Starmer under pressure as Labour Israel-Gaza divisions deepen
Starmer under pressure to kick out rebel Labour MPs as Israel-Gaza divisions deepen after hard-Left backbencher uses ‘anti-Semitic’ chant
- MP Andy McDonald chanted the ‘between the river and the sea’ during a rally
- Chant is seen as anti-Semitic, but Mr McDonald says this is a ‘misrepresentation’
- Sir Keir Starmer is under pressure as divisions within Labour grow over Gaza
Sir Keir Starmer was under pressure to kick out rebel MPs last night as Labour’s divisions over the war in Israel and Gaza deepened.

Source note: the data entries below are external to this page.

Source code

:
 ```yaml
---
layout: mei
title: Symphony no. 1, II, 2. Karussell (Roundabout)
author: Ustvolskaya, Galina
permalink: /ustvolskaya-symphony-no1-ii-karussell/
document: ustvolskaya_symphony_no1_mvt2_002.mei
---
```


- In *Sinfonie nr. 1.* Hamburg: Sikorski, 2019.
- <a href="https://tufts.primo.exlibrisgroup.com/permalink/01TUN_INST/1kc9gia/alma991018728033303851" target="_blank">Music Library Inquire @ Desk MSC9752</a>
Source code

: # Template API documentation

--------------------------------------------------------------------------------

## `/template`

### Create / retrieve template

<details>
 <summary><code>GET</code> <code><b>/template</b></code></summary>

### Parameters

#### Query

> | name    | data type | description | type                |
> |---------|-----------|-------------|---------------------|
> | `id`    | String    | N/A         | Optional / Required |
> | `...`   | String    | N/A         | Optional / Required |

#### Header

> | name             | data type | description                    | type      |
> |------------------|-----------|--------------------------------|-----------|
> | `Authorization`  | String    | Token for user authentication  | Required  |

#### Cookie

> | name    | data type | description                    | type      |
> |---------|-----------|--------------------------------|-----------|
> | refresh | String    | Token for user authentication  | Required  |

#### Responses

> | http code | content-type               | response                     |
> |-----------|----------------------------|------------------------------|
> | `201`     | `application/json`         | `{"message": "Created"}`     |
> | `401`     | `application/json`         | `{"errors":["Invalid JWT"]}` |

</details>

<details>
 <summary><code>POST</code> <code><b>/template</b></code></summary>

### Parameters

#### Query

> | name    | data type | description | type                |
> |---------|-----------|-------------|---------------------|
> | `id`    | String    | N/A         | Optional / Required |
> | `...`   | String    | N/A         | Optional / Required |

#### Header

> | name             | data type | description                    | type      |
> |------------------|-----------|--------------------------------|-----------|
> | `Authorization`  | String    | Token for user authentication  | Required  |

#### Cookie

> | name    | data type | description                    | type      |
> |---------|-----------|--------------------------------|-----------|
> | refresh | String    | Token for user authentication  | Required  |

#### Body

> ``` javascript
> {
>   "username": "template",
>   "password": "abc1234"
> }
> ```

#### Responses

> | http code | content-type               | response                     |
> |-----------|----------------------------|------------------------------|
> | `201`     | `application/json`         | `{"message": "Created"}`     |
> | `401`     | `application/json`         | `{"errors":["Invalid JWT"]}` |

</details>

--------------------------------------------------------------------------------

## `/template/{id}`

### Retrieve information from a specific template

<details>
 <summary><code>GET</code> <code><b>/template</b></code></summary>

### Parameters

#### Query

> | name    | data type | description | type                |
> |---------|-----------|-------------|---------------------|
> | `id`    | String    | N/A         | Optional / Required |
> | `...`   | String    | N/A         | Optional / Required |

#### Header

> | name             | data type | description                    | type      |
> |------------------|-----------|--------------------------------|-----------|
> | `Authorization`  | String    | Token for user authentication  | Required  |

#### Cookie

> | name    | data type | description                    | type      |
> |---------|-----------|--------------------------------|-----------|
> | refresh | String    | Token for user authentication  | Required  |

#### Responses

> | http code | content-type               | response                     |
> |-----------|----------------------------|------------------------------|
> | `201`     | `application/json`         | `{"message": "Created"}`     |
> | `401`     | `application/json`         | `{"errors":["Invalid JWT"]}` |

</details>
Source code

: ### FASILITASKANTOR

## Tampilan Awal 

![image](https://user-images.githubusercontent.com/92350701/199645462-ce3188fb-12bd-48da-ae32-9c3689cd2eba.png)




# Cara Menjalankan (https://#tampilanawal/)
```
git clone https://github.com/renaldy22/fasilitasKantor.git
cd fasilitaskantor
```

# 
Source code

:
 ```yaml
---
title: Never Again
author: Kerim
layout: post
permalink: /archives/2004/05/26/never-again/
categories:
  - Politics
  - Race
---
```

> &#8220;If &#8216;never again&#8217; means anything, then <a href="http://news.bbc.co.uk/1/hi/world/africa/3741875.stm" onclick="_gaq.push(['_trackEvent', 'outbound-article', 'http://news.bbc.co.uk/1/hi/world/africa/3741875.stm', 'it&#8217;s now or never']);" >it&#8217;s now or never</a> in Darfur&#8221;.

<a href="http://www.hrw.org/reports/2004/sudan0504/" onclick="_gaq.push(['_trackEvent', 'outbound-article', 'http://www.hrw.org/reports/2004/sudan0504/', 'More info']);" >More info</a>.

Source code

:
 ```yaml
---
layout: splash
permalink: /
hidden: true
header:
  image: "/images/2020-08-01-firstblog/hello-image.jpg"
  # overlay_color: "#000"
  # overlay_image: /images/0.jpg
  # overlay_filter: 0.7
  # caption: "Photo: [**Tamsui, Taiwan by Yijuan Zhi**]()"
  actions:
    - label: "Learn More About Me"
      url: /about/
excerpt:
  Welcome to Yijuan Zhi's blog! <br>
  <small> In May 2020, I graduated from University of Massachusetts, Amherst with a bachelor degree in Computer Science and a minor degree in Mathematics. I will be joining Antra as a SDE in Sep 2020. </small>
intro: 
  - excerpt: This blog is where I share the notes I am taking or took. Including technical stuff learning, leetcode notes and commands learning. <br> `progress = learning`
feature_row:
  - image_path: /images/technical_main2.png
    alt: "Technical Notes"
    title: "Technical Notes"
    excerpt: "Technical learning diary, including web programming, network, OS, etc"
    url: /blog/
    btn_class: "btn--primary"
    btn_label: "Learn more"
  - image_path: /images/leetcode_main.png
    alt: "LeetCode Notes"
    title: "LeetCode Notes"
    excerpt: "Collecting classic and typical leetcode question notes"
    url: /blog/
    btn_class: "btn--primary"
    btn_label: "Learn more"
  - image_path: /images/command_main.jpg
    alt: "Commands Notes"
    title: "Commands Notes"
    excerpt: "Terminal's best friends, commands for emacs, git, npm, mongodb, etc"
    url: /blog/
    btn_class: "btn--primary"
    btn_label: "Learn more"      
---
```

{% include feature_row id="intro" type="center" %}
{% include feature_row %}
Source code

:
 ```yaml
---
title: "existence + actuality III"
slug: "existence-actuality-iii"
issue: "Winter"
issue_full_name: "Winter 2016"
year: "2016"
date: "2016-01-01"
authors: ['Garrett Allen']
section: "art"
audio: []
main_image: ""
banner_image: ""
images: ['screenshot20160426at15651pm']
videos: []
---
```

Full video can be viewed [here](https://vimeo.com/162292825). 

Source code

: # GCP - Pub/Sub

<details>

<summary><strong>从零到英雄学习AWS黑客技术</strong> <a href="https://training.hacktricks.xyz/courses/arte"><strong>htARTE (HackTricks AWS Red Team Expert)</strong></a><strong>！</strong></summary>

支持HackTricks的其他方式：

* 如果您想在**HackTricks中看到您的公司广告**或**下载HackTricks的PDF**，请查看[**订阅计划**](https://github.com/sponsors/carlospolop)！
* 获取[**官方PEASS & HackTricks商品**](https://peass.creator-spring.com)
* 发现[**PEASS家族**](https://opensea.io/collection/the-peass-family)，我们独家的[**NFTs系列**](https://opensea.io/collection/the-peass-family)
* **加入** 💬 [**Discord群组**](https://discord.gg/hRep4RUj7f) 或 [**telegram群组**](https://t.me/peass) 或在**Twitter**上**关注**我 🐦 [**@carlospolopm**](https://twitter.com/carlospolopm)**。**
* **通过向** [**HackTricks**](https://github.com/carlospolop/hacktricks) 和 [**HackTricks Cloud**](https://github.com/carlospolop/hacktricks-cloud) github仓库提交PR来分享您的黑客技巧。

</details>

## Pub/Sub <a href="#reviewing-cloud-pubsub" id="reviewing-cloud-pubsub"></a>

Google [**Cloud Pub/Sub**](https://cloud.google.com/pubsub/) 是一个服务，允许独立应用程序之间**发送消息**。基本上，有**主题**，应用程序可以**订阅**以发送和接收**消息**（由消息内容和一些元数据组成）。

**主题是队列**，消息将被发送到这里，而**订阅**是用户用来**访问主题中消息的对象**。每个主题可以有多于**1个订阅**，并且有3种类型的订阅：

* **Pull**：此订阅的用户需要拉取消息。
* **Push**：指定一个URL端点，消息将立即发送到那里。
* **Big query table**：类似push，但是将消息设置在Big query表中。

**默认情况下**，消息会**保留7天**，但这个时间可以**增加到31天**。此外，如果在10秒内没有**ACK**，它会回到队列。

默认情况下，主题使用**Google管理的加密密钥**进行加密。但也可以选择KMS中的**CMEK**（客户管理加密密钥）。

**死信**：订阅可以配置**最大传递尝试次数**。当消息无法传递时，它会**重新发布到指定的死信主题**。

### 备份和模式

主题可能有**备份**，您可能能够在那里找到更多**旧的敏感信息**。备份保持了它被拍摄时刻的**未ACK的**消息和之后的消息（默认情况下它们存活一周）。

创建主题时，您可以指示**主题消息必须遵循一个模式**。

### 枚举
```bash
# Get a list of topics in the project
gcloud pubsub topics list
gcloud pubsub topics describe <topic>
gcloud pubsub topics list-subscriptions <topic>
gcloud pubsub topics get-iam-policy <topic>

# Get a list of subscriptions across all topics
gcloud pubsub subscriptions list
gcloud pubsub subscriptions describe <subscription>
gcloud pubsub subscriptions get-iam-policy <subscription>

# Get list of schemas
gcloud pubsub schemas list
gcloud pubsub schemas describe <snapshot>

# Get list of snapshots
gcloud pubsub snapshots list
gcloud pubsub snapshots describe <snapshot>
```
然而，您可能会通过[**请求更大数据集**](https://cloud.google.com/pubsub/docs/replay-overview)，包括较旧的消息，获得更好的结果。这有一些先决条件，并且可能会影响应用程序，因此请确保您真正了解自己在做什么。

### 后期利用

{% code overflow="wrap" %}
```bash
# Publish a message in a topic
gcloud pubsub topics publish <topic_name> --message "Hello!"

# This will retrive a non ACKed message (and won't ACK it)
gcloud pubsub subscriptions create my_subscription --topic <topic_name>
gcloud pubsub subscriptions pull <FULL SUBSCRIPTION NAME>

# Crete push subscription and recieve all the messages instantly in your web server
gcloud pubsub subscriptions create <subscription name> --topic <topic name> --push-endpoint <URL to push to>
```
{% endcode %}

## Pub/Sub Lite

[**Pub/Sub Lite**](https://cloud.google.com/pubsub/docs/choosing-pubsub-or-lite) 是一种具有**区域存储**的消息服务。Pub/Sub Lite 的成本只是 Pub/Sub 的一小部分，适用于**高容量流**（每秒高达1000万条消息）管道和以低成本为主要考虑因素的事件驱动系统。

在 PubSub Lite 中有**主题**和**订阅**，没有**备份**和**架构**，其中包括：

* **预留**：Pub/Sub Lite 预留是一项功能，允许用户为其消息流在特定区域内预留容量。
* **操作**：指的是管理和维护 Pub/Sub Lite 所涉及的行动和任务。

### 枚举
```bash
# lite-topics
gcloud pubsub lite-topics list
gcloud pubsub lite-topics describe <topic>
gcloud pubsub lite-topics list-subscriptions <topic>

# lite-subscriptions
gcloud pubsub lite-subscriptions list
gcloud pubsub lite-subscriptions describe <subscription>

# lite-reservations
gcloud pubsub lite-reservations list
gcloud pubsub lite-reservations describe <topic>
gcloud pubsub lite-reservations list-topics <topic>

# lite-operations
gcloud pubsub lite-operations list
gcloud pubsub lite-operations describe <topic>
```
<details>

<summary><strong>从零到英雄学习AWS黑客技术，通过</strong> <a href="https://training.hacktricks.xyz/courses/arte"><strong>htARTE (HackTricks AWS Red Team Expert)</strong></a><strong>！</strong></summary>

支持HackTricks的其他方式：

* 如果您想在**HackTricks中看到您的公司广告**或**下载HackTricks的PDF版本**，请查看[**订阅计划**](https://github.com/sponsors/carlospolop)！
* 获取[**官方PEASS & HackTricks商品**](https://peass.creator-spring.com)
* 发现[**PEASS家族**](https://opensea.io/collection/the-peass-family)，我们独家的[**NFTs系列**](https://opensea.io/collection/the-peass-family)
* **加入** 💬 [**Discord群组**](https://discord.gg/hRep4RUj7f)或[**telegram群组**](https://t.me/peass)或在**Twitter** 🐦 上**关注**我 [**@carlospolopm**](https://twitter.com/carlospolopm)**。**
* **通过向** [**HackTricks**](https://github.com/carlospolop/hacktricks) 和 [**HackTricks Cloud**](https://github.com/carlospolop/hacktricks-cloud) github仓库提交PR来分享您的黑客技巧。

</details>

Hard-Left backbencher Andy McDonald was lambasted after he used the ‘between the river and the sea’ chant during a rally at the weekend.
He said: ‘We will not rest until we have justice, until all people – Israelis and Palestinians – between the river and the sea can live in peaceful liberty.’
Suella Braverman, the Home Secretary, has previously said the chant ‘from the river to the sea, Palestine must be free’ has become ‘a staple of anti-Semitic discourse’.
But Labour’s former shadow chancellor John McDonnell defended Mr McDonald’s language.
Sir Keir Starmer has come under pressure as Labour divisions over Gaza have deepened
Hard-Left backbencher Andy McDonald was lambasted after he used the ‘between the river and the sea’ chant at a pro-Palestinian rally over the weekend
Suella Braverman, the Home Secretary, has previously said that the chant ‘from the river to the sea, Palestine must be free’ has become ‘a staple of anti-Semitic discourse’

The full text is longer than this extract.